A settentrione invece i Goti occupavano l'intera valle dell'Adige e la val d'Isarco, ove un loro relitto linguistico potrebbe essere il toponimo Gossensass (Colle Isarco), ma anche i versanti settentrionali delle Alpi ove le spinte franche e germane erano tenute a bada dal dux delle Rezie, inserite a pieno titolo nel regno d'Italia ed il cui governo militare era probabilmente a Coira, capitale dell'attuale cantone svizzero dei Grigioni.
Dopo la scomparsa di Teodorico nel 526 (ricordo di passaggio la memoria che ne è rimasta nella tradizione e nelle leggende alpine e trentine, riscontrabile persino nella figura silvana del Beatrìco, gigantesco cacciatore selvaggio, molto temuto, che si aggira a cavallo nei boschi seguito da una muta di cani famelici), le lotte all'interno dello Stato, le frizioni tra Romani e Goti, la ripresa della spinta bizantina per il recupero delle terre d'Occidente, la crescente forza dei Franchi, portarono ad un periodo di instabilità prima e di guerra poi.
La corte di Costantinopoli aveva solo sopportato il regno di Teodorico.
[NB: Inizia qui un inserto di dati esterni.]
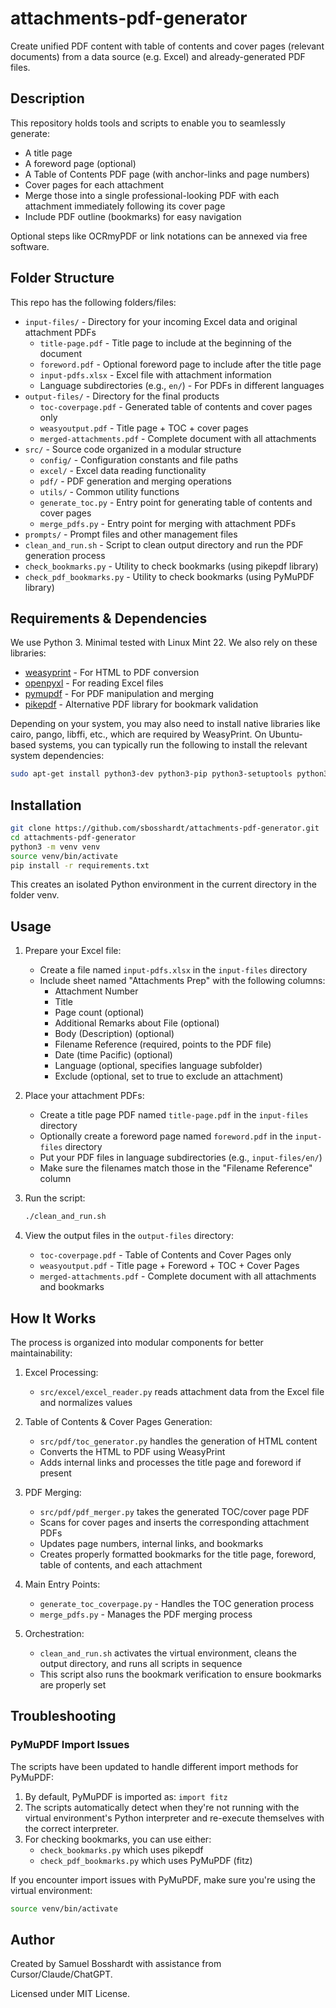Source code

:# attachments-pdf-generator

Create unified PDF content with table of contents and cover pages (relevant documents) from a data source (e.g. Excel) and already-generated PDF files.

## Description
This repository holds tools and scripts to enable you to
seamlessly generate:

- A title page
- A foreword page (optional)
- A Table of Contents PDF page (with anchor-links and page numbers)
- Cover pages for each attachment
- Merge those into a single professional-looking PDF with each attachment immediately following its cover page
- Include PDF outline (bookmarks) for easy navigation

Optional steps like OCRmyPDF or link notations can be annexed via free software.

## Folder Structure

This repo has the following folders/files:

- `input-files/` - Directory for your incoming Excel data and original attachment PDFs
  - `title-page.pdf` - Title page to include at the beginning of the document
  - `foreword.pdf` - Optional foreword page to include after the title page
  - `input-pdfs.xlsx` - Excel file with attachment information
  - Language subdirectories (e.g., `en/`) - For PDFs in different languages
- `output-files/` - Directory for the final products
  - `toc-coverpage.pdf` - Generated table of contents and cover pages only
  - `weasyoutput.pdf` - Title page + TOC + cover pages
  - `merged-attachments.pdf` - Complete document with all attachments
- `src/` - Source code organized in a modular structure
  - `config/` - Configuration constants and file paths
  - `excel/` - Excel data reading functionality
  - `pdf/` - PDF generation and merging operations
  - `utils/` - Common utility functions
  - `generate_toc.py` - Entry point for generating table of contents and cover pages
  - `merge_pdfs.py` - Entry point for merging with attachment PDFs
- `prompts/` - Prompt files and other management files
- `clean_and_run.sh` - Script to clean output directory and run the PDF generation process
- `check_bookmarks.py` - Utility to check bookmarks (using pikepdf library)
- `check_pdf_bookmarks.py` - Utility to check bookmarks (using PyMuPDF library)

## Requirements & Dependencies

We use Python 3. Minimal tested with Linux Mint 22. We also rely on these libraries:

- [weasyprint](https://weasyprint.org/) - For HTML to PDF conversion
- [openpyxl](https://openpyxl.readthedocs.io/en/stable/) - For reading Excel files
- [pymupdf](https://pymupdf.readthedocs.io/en/latest/) - For PDF manipulation and merging
- [pikepdf](https://pikepdf.readthedocs.io/) - Alternative PDF library for bookmark validation


Depending on your system, you may also need to install native libraries like cairo, pango, libffi, etc., which are required by WeasyPrint. On Ubuntu-based systems, you can typically run the following to install the relevant system dependencies:
```bash
sudo apt-get install python3-dev python3-pip python3-setuptools python3-wheel python3-cffi libcairo2 libpango-1.0-0 libpangocairo-1.0-0 libgdk-pixbuf2.0-0 libffi-dev shared-mime-info
```

## Installation

```bash
git clone https://github.com/sbosshardt/attachments-pdf-generator.git
cd attachments-pdf-generator
python3 -m venv venv
source venv/bin/activate
pip install -r requirements.txt
```

This creates an isolated Python environment in the current directory in the folder venv.

## Usage

1. Prepare your Excel file:
   - Create a file named `input-pdfs.xlsx` in the `input-files` directory
   - Include sheet named "Attachments Prep" with the following columns:
     - Attachment Number
     - Title
     - Page count (optional)
     - Additional Remarks about File (optional)
     - Body (Description) (optional)
     - Filename Reference (required, points to the PDF file)
     - Date (time Pacific) (optional)
     - Language (optional, specifies language subfolder)
     - Exclude (optional, set to true to exclude an attachment)

2. Place your attachment PDFs:
   - Create a title page PDF named `title-page.pdf` in the `input-files` directory
   - Optionally create a foreword page named `foreword.pdf` in the `input-files` directory
   - Put your PDF files in language subdirectories (e.g., `input-files/en/`)
   - Make sure the filenames match those in the "Filename Reference" column

3. Run the script:
   ```bash
   ./clean_and_run.sh
   ```

4. View the output files in the `output-files` directory:
   - `toc-coverpage.pdf` - Table of Contents and Cover Pages only
   - `weasyoutput.pdf` - Title page + Foreword + TOC + Cover Pages
   - `merged-attachments.pdf` - Complete document with all attachments and bookmarks

## How It Works

The process is organized into modular components for better maintainability:

1. Excel Processing:
   - `src/excel/excel_reader.py` reads attachment data from the Excel file and normalizes values

2. Table of Contents & Cover Pages Generation:
   - `src/pdf/toc_generator.py` handles the generation of HTML content
   - Converts the HTML to PDF using WeasyPrint
   - Adds internal links and processes the title page and foreword if present

3. PDF Merging:
   - `src/pdf/pdf_merger.py` takes the generated TOC/cover page PDF
   - Scans for cover pages and inserts the corresponding attachment PDFs
   - Updates page numbers, internal links, and bookmarks
   - Creates properly formatted bookmarks for the title page, foreword, table of contents, and each attachment

4. Main Entry Points:
   - `generate_toc_coverpage.py` - Handles the TOC generation process
   - `merge_pdfs.py` - Manages the PDF merging process
   
5. Orchestration:
   - `clean_and_run.sh` activates the virtual environment, cleans the output directory, and runs all scripts in sequence
   - This script also runs the bookmark verification to ensure bookmarks are properly set

## Troubleshooting

### PyMuPDF Import Issues

The scripts have been updated to handle different import methods for PyMuPDF:

1. By default, PyMuPDF is imported as: `import fitz`
2. The scripts automatically detect when they're not running with the virtual environment's Python interpreter and re-execute themselves with the correct interpreter.
3. For checking bookmarks, you can use either:
   - `check_bookmarks.py` which uses pikepdf
   - `check_pdf_bookmarks.py` which uses PyMuPDF (fitz)

If you encounter import issues with PyMuPDF, make sure you're using the virtual environment:
```bash
source venv/bin/activate
```

## Author
Created by Samuel Bosshardt with assistance from Cursor/Claude/ChatGPT.

Licensed under MIT License.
Salito al trono Giustiniano (527-565), si cominciò a preparare la riscossa per ricostruire l'Impero nella sua grandezza e nella sua dignità, sia ad oriente sia ad occidente.
Contro i Goti i Bizantini si mossero inizialmente conquistando la Sicilia e la Dalmazia ed ingiungendo a re Teodato di riconoscere anche nei fatti l'alta sovranità dell'Impero, mentre Belisario, comandante della spedizione, risaliva la penisola fino a Roma, che gli aperse le porte nell'aprile 536. Sull'onda degli avvenimenti il re fu deposto e sostituito con Vitige, che cercò subito alleanze con i Franchi. Nel 540 Belisario riuscì ad occupare la stessa capitale del regno, Ravenna, e prendere prigioniero Vitige. La guerra tuttavia continuò e re Totila tra il 542 ed il 548 riconquistò gran parte delle terre perdute. In una sanguinosa battaglia svoltasi a Tagina in Umbria nel 552, i Goti subirono però una gravissima sconfitta e lo stesso re perdette la vita. Il suo successore, Teia, tentò un'ultima difesa tra Napoli e Salerno: lo scontro fu violentissimo e lungo, ma dopo due giorni di lotta i Goti furono sbaragliati ed il loro regno distrutto.
Pesanti furono le calamità che accompagnarono questa lunga guerra, nella quale pestilenze, carestie, saccheggi, devastazioni, stragi portarono allo stremo molta parte della popolazione, e non ne fu esente la regione tridentina, ove come nel resto d'Italia si ebbe pure una gravosissima carestia tanto che nel 535-536 il governo di Teodato fu costretto a distribuire a prezzo politico derrate alimentari tolte dai magazzini provinciali, tra i quali era Trento, e sulla quale si abbattè anche l'incursione alamanna del 536 (sotto il re Vitige), e che vide poi l'occupazione, a partire dal 539-40, delle valli alpine e forse dell'intera valle dell'Adige da parte dei Franchi (conseguenza degli accordi di alleanza con Vitige?), che furono ricacciati dai Bizantini solo nel 556, dopo la fine della guerra gotica, con l'aiuto degli stessi vinti, mentre un'altra discesa di Alamanni misti a Franchi e Goti ribelli portava rovine fino al sud della penisola e venne respinta e le truppe barbariche distrutte solo dopo vari mesi. La fine dell'avventura si ebbe nella zona del Garda tra Verona e Trento con la morte (naturale) dell'ultimo loro capo.